Collection entries
:::::

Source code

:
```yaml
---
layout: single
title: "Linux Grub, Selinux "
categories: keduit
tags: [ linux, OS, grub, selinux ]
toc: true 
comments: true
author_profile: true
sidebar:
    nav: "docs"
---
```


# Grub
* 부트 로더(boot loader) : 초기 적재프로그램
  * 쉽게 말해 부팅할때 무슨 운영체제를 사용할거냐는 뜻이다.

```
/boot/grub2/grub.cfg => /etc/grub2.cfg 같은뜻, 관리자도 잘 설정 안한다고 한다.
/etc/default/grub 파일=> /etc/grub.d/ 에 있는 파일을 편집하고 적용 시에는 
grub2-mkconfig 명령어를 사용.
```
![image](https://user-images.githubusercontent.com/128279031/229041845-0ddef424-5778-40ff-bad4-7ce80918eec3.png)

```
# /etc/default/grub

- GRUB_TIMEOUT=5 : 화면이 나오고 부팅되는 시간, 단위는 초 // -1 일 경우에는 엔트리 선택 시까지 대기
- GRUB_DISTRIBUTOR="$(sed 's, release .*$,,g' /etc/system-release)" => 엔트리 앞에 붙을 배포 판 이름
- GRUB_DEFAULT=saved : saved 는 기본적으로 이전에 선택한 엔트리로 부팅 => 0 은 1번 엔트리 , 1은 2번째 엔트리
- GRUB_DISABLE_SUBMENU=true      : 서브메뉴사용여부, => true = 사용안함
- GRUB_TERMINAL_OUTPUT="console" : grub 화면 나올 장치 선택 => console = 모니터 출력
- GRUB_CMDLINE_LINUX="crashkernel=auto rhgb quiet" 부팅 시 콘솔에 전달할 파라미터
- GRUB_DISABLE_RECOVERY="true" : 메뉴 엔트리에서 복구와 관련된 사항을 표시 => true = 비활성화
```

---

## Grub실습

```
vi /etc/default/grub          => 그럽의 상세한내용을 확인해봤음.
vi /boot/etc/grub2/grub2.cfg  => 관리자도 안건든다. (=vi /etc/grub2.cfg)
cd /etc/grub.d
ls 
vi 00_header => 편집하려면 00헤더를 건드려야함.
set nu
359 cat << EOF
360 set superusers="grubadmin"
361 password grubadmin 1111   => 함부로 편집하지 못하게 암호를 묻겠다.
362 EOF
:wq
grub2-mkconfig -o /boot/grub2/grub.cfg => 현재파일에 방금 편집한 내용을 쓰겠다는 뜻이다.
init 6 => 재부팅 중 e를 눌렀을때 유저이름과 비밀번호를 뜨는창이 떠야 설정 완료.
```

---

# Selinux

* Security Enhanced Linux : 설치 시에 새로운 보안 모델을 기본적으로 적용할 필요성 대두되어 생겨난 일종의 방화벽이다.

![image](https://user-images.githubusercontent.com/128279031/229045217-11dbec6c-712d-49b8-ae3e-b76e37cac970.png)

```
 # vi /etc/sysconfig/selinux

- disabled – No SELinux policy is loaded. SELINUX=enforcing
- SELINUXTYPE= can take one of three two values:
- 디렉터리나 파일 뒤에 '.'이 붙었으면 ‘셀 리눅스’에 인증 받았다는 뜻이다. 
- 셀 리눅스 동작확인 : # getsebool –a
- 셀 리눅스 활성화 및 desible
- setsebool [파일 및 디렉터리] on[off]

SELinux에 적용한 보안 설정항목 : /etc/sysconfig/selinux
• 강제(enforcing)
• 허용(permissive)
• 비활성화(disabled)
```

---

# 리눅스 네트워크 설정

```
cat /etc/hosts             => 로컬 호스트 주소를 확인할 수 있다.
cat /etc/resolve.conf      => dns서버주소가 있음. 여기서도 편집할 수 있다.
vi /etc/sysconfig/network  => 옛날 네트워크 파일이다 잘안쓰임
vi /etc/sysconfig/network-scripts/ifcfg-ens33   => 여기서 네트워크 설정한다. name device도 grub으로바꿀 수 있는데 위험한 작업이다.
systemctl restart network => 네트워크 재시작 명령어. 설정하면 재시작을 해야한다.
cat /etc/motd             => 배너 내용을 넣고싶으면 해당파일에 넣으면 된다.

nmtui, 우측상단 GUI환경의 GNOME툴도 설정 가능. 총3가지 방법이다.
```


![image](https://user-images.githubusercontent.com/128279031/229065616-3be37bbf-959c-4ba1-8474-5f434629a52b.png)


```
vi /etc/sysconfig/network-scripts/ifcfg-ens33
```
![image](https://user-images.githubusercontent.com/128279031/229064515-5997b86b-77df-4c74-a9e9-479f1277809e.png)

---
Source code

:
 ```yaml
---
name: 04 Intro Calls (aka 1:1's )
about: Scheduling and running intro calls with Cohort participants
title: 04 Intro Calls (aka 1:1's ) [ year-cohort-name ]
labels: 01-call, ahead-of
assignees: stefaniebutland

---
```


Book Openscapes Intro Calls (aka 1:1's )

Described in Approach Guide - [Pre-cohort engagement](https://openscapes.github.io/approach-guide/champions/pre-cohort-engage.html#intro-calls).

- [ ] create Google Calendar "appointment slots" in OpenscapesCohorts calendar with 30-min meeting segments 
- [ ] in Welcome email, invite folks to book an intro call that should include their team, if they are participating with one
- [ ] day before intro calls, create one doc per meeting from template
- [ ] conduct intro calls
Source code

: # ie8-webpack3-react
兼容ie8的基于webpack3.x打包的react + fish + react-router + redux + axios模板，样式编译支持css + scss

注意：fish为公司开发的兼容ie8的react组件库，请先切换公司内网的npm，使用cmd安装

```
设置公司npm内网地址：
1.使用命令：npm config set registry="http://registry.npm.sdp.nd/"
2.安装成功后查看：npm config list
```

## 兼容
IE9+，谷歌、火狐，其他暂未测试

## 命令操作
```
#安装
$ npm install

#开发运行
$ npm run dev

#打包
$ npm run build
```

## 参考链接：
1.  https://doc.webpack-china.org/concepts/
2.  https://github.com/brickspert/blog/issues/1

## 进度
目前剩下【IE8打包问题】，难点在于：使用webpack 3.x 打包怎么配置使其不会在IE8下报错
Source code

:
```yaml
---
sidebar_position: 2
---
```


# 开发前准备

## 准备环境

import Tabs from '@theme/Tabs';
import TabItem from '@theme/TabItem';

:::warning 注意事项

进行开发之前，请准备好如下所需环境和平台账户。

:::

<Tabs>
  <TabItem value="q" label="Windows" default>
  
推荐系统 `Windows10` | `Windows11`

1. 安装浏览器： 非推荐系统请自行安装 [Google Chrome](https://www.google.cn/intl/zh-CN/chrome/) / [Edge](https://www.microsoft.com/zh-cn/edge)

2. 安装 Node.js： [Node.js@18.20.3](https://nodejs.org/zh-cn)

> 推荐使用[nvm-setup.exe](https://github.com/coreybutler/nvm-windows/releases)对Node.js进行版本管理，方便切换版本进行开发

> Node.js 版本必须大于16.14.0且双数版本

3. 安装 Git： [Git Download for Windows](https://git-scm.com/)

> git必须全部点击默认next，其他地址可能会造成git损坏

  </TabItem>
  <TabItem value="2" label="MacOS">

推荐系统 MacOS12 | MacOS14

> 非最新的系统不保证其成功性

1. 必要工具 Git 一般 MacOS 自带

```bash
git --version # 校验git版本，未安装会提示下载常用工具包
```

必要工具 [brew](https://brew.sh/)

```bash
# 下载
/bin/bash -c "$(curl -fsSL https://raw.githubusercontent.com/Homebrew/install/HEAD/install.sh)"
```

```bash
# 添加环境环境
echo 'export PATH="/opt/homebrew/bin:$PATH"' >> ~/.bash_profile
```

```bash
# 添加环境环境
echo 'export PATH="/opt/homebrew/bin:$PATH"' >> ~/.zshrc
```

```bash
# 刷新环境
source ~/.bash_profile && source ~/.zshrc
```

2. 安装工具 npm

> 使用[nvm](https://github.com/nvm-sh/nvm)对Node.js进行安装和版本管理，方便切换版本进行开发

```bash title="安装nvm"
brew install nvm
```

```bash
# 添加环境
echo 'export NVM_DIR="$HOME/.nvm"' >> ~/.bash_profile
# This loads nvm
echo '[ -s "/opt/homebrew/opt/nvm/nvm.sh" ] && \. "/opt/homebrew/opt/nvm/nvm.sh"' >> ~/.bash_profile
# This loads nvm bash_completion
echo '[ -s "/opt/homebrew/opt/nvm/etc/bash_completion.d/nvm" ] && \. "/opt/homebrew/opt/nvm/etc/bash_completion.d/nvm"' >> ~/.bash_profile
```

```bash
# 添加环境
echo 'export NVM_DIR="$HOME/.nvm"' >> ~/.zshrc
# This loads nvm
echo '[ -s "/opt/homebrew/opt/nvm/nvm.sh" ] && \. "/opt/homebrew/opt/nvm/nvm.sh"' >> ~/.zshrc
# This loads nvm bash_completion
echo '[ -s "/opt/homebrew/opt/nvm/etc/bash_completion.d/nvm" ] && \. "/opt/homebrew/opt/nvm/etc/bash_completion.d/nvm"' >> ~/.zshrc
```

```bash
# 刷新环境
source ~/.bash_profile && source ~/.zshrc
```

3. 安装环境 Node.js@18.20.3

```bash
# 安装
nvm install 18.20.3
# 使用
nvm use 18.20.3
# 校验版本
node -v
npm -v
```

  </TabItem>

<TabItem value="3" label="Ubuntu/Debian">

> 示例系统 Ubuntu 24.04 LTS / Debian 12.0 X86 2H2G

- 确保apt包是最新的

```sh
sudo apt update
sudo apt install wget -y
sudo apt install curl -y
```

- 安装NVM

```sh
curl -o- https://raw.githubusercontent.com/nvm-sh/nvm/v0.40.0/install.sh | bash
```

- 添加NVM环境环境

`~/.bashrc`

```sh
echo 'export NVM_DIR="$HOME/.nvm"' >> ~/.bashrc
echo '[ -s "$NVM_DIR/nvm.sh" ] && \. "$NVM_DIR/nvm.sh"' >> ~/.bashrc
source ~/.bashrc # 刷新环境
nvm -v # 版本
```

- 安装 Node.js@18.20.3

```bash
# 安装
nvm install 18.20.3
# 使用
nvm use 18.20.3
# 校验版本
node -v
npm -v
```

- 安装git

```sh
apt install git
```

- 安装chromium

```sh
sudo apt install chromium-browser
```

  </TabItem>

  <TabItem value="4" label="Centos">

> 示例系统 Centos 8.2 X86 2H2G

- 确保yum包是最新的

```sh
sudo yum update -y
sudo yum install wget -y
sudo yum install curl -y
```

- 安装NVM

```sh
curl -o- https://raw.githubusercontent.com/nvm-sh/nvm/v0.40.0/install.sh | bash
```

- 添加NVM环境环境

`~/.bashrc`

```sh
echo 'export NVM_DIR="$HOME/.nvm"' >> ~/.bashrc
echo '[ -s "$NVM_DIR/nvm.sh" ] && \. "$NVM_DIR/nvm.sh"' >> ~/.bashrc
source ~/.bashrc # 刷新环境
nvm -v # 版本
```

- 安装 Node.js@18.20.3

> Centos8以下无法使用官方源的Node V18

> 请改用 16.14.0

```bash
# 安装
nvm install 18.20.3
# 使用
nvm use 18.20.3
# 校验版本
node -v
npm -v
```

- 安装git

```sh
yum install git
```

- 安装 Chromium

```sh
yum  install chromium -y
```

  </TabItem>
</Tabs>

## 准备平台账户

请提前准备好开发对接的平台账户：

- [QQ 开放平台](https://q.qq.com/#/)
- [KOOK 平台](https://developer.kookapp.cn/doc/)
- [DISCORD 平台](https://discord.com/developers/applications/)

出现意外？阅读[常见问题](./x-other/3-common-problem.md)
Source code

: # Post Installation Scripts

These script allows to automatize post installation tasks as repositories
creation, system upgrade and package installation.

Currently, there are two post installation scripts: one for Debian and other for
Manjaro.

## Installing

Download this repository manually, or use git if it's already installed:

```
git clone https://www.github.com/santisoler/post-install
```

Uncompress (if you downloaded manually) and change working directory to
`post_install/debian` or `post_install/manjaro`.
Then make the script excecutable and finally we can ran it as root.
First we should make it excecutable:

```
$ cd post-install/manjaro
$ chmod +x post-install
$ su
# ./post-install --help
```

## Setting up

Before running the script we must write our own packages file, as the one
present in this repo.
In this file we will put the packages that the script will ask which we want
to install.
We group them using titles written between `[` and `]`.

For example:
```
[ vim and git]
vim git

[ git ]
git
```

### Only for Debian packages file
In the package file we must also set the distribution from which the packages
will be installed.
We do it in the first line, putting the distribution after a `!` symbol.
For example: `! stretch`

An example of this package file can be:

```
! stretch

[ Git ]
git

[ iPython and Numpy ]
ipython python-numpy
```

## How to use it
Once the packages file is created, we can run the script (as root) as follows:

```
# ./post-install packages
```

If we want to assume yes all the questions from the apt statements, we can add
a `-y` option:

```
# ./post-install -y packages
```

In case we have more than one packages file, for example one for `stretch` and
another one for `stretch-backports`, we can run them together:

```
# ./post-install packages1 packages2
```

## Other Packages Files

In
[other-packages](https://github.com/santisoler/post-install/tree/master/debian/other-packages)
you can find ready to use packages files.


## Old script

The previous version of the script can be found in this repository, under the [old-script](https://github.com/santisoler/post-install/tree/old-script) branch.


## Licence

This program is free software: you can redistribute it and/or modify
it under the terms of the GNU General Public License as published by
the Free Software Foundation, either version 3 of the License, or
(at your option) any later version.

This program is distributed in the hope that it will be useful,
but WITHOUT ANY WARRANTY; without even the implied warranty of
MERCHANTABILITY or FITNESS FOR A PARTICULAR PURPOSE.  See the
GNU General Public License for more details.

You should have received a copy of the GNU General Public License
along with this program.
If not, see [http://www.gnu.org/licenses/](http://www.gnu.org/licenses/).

:::::

Please transcribe exactly the lines above from the line that has "Book Openscapes Intro Calls (aka 1:1's )" up to and including the line that has "Described in Approach"; no other line belongs in the answer.

Book Openscapes Intro Calls (aka 1:1's )

Described in Approach Guide - [Pre-cohort engagement](https://openscapes.github.io/approach-guide/champions/pre-cohort-engage.html#intro-calls).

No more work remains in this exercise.